Validity Threats in Computational Communication Research
Many failures in this area are measurement failures that only appear later as model failures. If lexical proxies do not align with constructs, better optimization usually improves fit more than inference. Validity work is calibration, not decoration; if the instrument is off, cleaner computation only makes the wrong measurement more precise. Validity checks test whether your model tracks the target construct or only dataset artifacts.
Common threat patterns include construct mismatch, temporal/domain shift, label noise, and unreported preprocessing decisions that materially change outcomes. These threats cut across dictionaries, supervised models, topic modeling, and network analysis.
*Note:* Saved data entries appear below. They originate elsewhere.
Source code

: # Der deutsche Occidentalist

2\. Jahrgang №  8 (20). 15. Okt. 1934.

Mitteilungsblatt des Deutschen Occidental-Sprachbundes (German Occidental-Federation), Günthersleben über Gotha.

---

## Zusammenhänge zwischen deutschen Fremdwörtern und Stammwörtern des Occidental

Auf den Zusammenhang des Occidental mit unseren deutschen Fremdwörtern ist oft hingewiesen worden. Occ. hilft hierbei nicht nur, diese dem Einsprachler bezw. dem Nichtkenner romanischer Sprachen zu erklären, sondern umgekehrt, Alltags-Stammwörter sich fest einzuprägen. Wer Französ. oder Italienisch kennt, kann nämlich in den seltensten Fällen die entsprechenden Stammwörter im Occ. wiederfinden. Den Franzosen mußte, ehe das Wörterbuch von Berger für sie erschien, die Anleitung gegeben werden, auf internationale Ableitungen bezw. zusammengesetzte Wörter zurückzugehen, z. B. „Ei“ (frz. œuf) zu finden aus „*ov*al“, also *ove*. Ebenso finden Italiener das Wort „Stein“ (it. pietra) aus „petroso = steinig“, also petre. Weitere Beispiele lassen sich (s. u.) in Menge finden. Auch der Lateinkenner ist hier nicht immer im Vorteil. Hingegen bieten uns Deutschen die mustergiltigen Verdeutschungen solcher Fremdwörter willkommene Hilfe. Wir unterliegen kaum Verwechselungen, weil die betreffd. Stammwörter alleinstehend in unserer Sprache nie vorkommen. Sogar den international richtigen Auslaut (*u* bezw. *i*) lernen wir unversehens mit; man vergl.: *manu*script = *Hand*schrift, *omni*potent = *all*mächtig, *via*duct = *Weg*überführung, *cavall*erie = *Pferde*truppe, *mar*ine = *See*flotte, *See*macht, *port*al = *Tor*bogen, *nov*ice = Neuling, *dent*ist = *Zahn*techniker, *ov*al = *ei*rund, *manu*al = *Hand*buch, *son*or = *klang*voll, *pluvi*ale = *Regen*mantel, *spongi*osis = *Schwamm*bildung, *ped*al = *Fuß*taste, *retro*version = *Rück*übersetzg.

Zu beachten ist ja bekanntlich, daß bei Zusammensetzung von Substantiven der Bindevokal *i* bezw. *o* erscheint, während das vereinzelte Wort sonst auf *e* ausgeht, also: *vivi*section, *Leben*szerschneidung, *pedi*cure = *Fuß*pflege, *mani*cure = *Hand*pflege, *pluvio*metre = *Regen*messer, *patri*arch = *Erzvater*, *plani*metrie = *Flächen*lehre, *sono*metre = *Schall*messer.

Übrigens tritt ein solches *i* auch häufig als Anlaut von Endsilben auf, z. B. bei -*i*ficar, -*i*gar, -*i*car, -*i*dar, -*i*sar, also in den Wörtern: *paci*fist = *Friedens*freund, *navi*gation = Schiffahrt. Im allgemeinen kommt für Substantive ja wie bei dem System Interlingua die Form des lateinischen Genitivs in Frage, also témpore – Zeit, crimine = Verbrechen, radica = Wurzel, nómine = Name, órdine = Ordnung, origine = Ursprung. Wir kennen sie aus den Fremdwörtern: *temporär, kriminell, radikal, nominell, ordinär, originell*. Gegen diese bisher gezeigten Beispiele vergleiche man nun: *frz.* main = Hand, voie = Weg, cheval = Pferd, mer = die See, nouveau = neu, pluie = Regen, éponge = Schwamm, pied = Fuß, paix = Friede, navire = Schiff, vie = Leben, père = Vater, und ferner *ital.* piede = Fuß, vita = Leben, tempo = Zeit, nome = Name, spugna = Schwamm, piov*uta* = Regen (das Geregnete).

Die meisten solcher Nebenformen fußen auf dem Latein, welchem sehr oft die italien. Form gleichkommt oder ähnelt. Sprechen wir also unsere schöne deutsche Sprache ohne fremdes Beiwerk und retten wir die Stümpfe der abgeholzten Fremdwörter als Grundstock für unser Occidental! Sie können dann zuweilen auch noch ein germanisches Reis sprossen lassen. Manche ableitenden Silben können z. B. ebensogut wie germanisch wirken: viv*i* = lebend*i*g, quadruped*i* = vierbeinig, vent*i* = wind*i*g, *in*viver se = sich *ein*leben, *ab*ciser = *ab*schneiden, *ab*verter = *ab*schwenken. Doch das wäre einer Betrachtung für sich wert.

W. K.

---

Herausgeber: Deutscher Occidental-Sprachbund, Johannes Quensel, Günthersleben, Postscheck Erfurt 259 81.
A minimal stress-test pattern for temporal shift is simple and often revealing:
# train on early period, test on later period
train = data[data["date"] < "2025-01-01"]
test = data[data["date"] >= "2025-01-01"]
# same pipeline, different split logic
clf.fit(train["text"], train["label"])
pred = clf.predict(test["text"])
If performance drops strongly under this split while random splits look good, the model may be learning period-specific artifacts rather than stable signal. This is one of the reasons these notes are intentionally cross-linked: validity is not a downstream appendix but a design constraint on method-selection-deductive-inductive-axis, supervised-text-classification-workflow, topic-model-selection-communication-corpora, and network-analysis-for-communication-data.
co-authored by an AI agent.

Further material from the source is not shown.